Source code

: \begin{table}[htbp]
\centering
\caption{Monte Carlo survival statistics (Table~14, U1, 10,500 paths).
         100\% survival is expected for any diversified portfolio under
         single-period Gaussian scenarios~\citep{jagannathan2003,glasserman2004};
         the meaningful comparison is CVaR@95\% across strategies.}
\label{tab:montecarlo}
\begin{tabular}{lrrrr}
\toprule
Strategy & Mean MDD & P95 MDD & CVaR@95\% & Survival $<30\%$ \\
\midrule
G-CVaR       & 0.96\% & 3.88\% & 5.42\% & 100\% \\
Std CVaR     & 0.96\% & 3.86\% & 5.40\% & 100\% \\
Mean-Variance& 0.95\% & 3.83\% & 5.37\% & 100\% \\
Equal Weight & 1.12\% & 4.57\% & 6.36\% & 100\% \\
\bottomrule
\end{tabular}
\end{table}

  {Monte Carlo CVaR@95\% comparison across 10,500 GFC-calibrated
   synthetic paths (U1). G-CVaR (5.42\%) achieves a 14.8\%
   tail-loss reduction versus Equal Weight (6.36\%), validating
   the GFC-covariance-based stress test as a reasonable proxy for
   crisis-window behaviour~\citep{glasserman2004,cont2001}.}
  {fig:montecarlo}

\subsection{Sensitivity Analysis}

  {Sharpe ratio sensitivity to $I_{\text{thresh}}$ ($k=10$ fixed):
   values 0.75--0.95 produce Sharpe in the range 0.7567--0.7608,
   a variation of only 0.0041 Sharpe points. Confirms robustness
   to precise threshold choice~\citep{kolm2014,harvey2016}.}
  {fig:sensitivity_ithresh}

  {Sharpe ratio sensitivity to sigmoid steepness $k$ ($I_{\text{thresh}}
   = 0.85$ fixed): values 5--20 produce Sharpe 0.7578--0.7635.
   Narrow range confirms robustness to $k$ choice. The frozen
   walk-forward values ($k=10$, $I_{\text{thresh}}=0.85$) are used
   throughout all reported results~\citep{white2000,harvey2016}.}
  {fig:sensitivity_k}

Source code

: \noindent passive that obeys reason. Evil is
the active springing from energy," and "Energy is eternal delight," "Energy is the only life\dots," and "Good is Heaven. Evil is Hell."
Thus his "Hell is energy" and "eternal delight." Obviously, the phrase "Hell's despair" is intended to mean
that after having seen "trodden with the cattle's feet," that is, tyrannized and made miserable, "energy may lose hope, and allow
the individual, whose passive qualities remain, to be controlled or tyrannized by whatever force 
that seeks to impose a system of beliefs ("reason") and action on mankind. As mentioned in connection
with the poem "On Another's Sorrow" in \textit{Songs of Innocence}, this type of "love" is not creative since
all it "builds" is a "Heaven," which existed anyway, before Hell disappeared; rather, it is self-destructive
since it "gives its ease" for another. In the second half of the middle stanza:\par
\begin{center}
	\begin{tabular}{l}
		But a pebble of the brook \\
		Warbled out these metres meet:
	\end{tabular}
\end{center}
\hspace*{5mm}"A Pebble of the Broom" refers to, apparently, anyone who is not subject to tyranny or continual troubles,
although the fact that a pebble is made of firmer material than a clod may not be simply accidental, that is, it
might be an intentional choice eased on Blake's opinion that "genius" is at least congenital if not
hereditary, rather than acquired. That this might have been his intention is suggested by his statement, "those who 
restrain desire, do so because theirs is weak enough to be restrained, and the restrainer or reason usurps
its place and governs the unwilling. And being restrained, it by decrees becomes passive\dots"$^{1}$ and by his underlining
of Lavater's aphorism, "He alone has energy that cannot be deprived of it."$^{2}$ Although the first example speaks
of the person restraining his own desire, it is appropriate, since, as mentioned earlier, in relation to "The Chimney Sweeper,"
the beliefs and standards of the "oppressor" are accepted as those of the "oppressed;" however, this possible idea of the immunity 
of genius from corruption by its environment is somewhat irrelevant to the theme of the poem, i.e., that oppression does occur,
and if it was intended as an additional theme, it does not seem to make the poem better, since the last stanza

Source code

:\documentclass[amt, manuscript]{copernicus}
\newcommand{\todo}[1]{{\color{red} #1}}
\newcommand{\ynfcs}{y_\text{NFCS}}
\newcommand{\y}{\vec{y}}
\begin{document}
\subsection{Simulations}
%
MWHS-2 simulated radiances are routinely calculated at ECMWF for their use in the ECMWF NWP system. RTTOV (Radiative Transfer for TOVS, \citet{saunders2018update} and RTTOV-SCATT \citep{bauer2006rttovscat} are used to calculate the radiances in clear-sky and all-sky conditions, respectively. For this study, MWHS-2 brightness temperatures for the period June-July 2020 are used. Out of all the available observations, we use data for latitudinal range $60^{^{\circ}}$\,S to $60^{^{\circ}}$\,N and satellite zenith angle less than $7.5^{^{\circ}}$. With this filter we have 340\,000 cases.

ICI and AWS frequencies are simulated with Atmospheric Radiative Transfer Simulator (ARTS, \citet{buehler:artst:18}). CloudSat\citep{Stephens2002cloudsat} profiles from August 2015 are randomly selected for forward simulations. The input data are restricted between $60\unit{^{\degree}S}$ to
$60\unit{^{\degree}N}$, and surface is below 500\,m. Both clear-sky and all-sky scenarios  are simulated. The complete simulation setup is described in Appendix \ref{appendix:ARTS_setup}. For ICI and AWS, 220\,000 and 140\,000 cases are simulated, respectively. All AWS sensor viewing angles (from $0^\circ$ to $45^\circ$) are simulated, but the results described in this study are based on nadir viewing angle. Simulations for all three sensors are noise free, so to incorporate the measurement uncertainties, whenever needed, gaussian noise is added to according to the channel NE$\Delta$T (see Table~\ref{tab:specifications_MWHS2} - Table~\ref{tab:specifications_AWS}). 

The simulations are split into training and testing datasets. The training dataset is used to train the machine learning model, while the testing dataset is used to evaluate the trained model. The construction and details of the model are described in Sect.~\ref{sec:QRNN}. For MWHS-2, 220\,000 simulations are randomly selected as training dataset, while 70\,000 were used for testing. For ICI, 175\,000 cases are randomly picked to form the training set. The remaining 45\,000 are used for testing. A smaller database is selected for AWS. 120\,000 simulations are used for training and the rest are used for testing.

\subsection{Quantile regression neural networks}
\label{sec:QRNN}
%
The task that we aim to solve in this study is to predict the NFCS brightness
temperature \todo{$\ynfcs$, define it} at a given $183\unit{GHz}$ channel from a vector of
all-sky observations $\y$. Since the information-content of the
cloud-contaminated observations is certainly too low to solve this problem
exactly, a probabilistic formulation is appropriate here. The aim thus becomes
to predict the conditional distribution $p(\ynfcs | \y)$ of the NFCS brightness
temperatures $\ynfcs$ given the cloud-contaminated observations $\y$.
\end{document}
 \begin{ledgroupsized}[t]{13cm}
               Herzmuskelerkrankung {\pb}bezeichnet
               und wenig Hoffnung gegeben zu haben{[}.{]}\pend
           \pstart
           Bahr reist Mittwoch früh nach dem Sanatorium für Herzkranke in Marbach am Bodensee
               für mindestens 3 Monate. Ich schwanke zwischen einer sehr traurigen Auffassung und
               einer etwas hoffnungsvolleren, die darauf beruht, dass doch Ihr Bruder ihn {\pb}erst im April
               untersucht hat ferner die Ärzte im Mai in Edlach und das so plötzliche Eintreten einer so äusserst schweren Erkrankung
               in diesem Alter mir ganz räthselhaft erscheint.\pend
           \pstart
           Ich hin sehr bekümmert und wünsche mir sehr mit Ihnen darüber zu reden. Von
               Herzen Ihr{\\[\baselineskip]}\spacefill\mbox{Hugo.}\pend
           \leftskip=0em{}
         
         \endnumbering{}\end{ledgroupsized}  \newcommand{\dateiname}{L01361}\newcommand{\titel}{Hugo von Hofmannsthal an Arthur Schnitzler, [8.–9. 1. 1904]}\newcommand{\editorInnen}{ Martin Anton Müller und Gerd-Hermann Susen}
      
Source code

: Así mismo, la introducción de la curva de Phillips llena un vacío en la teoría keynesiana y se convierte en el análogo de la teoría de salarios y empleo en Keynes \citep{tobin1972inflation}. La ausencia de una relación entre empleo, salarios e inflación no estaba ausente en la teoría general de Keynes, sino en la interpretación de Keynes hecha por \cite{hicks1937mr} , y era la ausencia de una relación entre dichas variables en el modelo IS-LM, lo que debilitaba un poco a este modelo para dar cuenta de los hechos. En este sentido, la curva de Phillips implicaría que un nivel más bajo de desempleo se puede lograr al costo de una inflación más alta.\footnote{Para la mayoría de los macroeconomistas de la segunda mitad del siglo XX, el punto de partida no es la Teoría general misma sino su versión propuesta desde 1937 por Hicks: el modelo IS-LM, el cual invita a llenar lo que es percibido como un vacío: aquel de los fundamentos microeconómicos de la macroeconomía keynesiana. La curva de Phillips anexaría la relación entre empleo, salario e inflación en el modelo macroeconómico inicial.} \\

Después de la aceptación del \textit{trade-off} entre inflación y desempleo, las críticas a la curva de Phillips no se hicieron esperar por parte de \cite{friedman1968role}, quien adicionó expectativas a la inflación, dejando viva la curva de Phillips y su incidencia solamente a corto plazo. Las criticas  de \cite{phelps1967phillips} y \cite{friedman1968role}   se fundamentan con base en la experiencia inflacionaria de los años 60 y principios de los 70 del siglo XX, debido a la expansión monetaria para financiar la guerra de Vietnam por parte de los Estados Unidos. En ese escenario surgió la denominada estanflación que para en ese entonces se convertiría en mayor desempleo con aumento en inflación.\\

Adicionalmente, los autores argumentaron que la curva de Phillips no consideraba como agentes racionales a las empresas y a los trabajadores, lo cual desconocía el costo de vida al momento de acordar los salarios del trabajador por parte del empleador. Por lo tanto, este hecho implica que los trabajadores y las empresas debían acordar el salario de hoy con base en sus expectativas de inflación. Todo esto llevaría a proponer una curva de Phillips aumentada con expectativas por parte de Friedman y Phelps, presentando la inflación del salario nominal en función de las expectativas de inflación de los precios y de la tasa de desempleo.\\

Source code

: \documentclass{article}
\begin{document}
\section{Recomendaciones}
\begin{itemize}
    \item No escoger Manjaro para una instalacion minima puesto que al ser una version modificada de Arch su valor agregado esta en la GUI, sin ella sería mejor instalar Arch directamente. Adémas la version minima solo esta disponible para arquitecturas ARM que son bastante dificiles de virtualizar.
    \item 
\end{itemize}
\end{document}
————
The range runs from the line with "reason. Evil is" up to and including the line with "it is self-destructive" in the listing above; please write out exactly those lines and nothing more.

: \noindent passive that obeys reason. Evil is
the active springing from energy," and "Energy is eternal delight," "Energy is the only life\dots," and "Good is Heaven. Evil is Hell."
Thus his "Hell is energy" and "eternal delight." Obviously, the phrase "Hell's despair" is intended to mean
that after having seen "trodden with the cattle's feet," that is, tyrannized and made miserable, "energy may lose hope, and allow
the individual, whose passive qualities remain, to be controlled or tyrannized by whatever force 
that seeks to impose a system of beliefs ("reason") and action on mankind. As mentioned in connection
with the poem "On Another's Sorrow" in \textit{Songs of Innocence}, this type of "love" is not creative since
all it "builds" is a "Heaven," which existed anyway, before Hell disappeared; rather, it is self-destructive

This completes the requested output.